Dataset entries
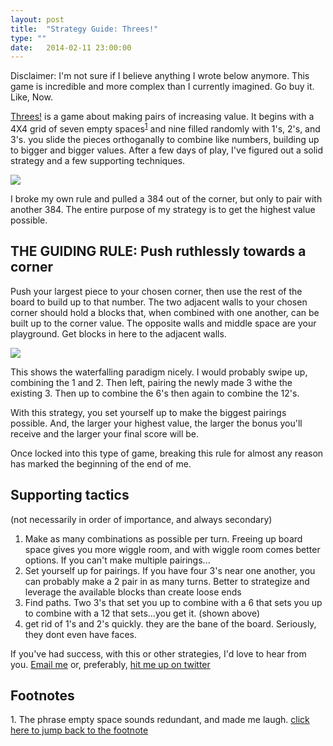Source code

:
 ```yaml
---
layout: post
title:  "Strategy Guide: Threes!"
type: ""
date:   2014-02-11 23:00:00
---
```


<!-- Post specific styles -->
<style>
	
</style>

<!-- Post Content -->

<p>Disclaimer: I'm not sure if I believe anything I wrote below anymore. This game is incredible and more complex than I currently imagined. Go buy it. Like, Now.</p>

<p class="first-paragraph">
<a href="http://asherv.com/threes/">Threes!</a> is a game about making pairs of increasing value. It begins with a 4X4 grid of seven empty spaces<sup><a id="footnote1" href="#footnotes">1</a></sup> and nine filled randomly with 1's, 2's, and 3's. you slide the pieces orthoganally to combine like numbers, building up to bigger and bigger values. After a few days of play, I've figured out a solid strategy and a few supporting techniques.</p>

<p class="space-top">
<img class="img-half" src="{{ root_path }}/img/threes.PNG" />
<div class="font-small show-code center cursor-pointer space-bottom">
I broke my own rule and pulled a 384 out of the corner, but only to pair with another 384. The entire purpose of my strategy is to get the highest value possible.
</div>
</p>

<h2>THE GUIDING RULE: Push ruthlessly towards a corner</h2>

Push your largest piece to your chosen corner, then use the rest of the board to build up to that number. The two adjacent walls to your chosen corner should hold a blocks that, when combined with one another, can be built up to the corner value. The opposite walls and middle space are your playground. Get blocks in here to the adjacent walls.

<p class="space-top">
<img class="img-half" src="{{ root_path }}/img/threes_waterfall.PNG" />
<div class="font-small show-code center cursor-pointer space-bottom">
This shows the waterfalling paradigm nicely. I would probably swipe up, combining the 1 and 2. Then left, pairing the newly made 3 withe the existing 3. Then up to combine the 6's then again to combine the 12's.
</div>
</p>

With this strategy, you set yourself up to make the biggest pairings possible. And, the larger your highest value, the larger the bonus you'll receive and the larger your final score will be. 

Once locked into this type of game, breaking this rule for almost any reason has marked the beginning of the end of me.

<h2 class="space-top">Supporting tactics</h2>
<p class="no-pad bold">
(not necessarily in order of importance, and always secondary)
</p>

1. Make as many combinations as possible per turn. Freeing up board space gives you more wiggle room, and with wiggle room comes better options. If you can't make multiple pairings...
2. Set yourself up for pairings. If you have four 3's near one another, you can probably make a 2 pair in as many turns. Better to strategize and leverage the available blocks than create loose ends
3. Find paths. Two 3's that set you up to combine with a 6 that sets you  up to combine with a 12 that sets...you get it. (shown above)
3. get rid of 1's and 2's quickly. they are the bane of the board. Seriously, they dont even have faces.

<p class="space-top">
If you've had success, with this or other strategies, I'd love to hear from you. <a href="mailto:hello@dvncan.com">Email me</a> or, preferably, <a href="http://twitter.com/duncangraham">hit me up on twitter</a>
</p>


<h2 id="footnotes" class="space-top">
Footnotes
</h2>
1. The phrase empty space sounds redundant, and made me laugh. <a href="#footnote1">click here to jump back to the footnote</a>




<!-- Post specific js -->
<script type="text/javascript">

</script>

==

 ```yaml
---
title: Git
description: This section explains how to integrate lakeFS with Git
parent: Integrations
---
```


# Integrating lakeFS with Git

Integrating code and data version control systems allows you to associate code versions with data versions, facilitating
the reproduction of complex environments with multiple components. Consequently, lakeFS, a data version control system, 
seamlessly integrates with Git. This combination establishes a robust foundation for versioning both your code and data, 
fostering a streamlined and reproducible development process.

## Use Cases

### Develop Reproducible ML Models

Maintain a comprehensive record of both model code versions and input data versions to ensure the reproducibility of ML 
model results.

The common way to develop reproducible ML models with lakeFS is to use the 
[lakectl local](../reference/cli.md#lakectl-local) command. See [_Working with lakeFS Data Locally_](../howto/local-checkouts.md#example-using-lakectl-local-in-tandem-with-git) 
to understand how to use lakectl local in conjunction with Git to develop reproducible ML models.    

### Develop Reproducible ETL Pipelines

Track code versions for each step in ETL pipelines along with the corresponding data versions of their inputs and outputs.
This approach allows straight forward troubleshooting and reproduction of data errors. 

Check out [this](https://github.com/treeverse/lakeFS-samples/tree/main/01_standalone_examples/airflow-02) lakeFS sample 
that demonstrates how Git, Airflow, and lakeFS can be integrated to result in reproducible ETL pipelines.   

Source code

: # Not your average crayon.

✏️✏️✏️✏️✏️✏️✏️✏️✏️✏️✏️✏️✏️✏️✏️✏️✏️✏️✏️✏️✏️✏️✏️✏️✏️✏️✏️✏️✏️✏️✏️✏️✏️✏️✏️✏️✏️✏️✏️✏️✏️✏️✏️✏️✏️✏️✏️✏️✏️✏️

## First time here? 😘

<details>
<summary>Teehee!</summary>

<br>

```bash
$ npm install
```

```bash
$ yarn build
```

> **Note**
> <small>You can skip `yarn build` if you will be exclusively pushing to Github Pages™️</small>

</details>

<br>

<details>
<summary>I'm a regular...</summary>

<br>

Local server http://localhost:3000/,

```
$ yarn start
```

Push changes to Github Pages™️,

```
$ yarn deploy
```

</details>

What the exercise asks —
Scan the entries above. Copy each line that has the string "lakectl".

Exercise output —
[lakectl local](../reference/cli.md#lakectl-local) command. See [_Working with lakeFS Data Locally_](../howto/local-checkouts.md#example-using-lakectl-local-in-tandem-with-git) 
to understand how to use lakectl local in conjunction with Git to develop reproducible ML models.    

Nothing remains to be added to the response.